Data for review:
--*--

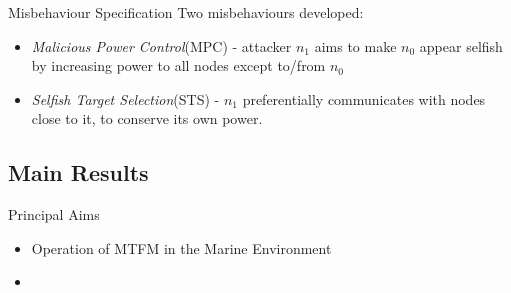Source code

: \documentclass{beamer}
\begin{document}
\begin{frame}{Misbehaviour Specification}
  Two misbehaviours developed:
  \begin{itemize}
    \item \emph{Malicious Power Control}(MPC) - attacker $n_1$ aims to make $n_0$ appear selfish by increasing power to all nodes except to/from $n_0$
    \item \emph{Selfish Target Selection}(STS) - $n_1$ preferentially communicates with nodes close to it, to conserve its own power.
  \end{itemize}

\end{frame}

\subsection{Main Results}

\begin{frame}{Principal Aims}
\begin{itemize}
  \item Operation of MTFM in the Marine Environment
  \item 
\end{itemize}
\end{frame}
\end{document}

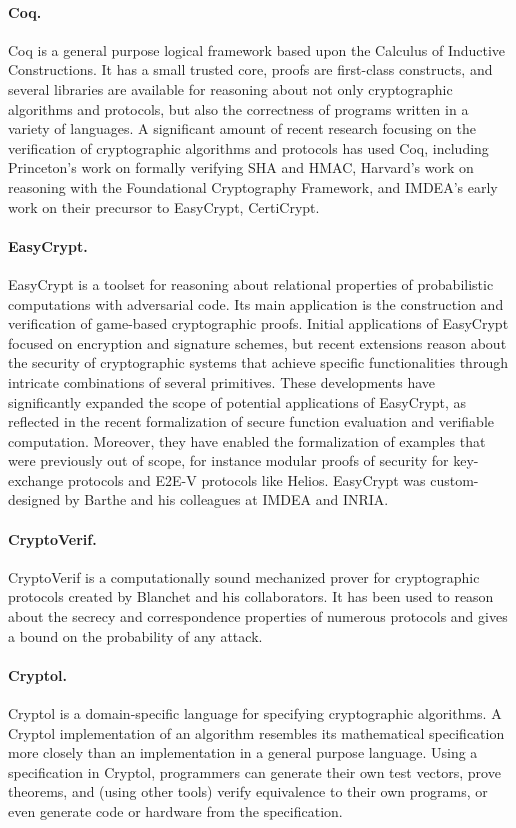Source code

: \paragraph{Coq.} Coq is a general purpose logical framework based upon
the Calculus of Inductive Constructions. It has a small trusted core,
proofs are first-class constructs, and several libraries are available
for reasoning about not only cryptographic algorithms and protocols,
but also the correctness of programs written in a variety of
languages. A significant amount of recent research focusing on the
verification of cryptographic algorithms and protocols has used Coq,
including Princeton's work on formally verifying SHA and HMAC,
Harvard's work on reasoning with the Foundational Cryptography
Framework, and IMDEA's early work on their precursor to EasyCrypt,
CertiCrypt.

\paragraph{EasyCrypt.} EasyCrypt is a toolset for reasoning about
relational properties of probabilistic computations with adversarial
code. Its main application is the construction and verification of
game-based cryptographic proofs. Initial applications of EasyCrypt
focused on encryption and signature schemes, but recent extensions
reason about the security of cryptographic systems that achieve
specific functionalities through intricate combinations of several
primitives. These developments have significantly expanded the scope
of potential applications of EasyCrypt, as reflected in the recent
formalization of secure function evaluation and verifiable
computation. Moreover, they have enabled the formalization of examples
that were previously out of scope, for instance modular proofs of
security for key-exchange protocols and E2E-V protocols like Helios.
EasyCrypt was custom-designed by Barthe and his colleagues at IMDEA
and INRIA.

\paragraph{CryptoVerif.} CryptoVerif is a computationally sound
mechanized prover for cryptographic protocols created by Blanchet and
his collaborators. It has been used to reason about the secrecy and
correspondence properties of numerous protocols and gives a bound on
the probability of any attack.

\paragraph{Cryptol.} Cryptol is a domain-specific language for
specifying cryptographic algorithms. A Cryptol implementation of an
algorithm resembles its mathematical specification more closely than
an implementation in a general purpose language. Using a specification
in Cryptol, programmers can generate their own test vectors, prove
theorems, and (using other tools) verify equivalence to their own
programs, or even generate code or hardware from the specification.

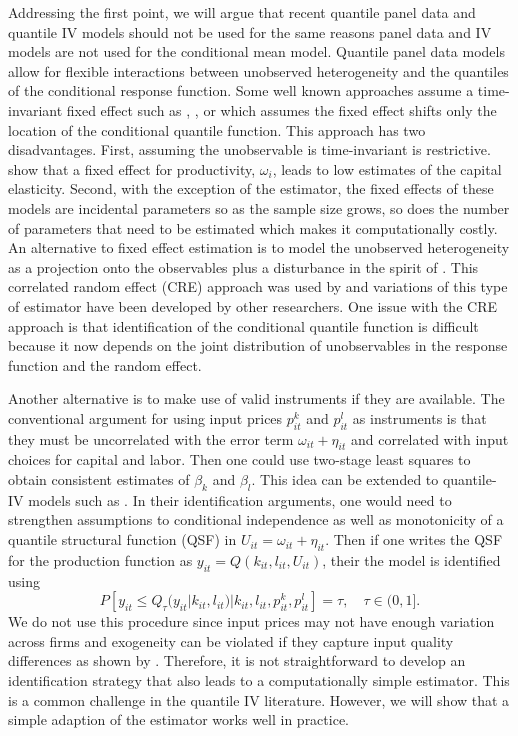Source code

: \documentclass[11pt]{article}
\begin{document}
Addressing the first point, we will argue that recent quantile panel data and quantile IV models should not be used for the same reasons panel data and IV models are not used for the conditional mean model. Quantile panel data models allow for flexible interactions between unobserved heterogeneity and the quantiles of the conditional response function. Some well known approaches assume a time-invariant fixed effect such as \cite{Koenker2004}, \cite{Lamarche2010}, or \cite{Canay2011} which assumes the fixed effect shifts only the location of the conditional quantile function. This approach has two disadvantages. First, assuming the unobservable is time-invariant is restrictive. \cite{Griliches1986} show that a fixed effect for productivity, $\omega_{i}$, leads to low estimates of the capital elasticity. Second, with the exception of the \cite{Canay2011} estimator, the fixed effects of these models are incidental parameters so as the sample size grows, so does the number of parameters that need to be estimated which makes it computationally costly. An alternative to fixed effect estimation is to model the unobserved heterogeneity as a projection onto the observables plus a disturbance in the spirit of \cite{Chamberlain1984}. This correlated random effect (CRE) approach was used by \cite{Abrevaya2008} and variations of this type of estimator have been developed by other researchers. One issue with the CRE approach is that identification of the conditional quantile function is difficult because it now depends on the joint distribution of unobservables in the response function and the random effect.

Another alternative is to make use of valid instruments if they are available. The conventional argument for using input prices $p^{k}_{it}$ and $p^{l}_{it}$ as instruments is that they must be uncorrelated with the error term $\omega_{it}+\eta_{it}$ and correlated with input choices for capital and labor. Then one could use two-stage least squares to obtain consistent estimates of $\beta_{k}$ and $\beta_{l}$. This idea can be extended to quantile-IV models such as \cite{Chernozhukov2005}. In their identification arguments, one would need to strengthen assumptions to conditional independence as well as monotonicity of a quantile structural function (QSF) in $U_{it}=\omega_{it}+\eta_{it}$. Then if one writes the QSF for the production function as $y_{it}=Q(k_{it}, l_{it}, U_{it})$, their the model is identified using
\begin{equation}
P[y_{it}\leq Q_{\tau}(y_{it}|k_{it}, l_{it})|k_{it}, l_{it}, p^{k}_{it}, p^{l}_{it}]=\tau, \quad \tau\in (0,1].
\end{equation}
We do not use this procedure since input prices may not have enough variation across firms and exogeneity can be violated if they capture input quality differences as shown by \cite{Griliches1986}. Therefore, it is not straightforward to develop an identification strategy that also leads to a computationally simple estimator. This is a common challenge in the quantile IV literature. However, we will show that a simple adaption of the \cite{Canay2011} estimator works well in practice.
\end{document}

--*--

All lines above from the line with "languages. A significant" through the line with "of potential applications", both included, are to be set down exactly, with nothing else.

languages. A significant amount of recent research focusing on the
verification of cryptographic algorithms and protocols has used Coq,
including Princeton's work on formally verifying SHA and HMAC,
Harvard's work on reasoning with the Foundational Cryptography
Framework, and IMDEA's early work on their precursor to EasyCrypt,
CertiCrypt.

\paragraph{EasyCrypt.} EasyCrypt is a toolset for reasoning about
relational properties of probabilistic computations with adversarial
code. Its main application is the construction and verification of
game-based cryptographic proofs. Initial applications of EasyCrypt
focused on encryption and signature schemes, but recent extensions
reason about the security of cryptographic systems that achieve
specific functionalities through intricate combinations of several
primitives. These developments have significantly expanded the scope
of potential applications of EasyCrypt, as reflected in the recent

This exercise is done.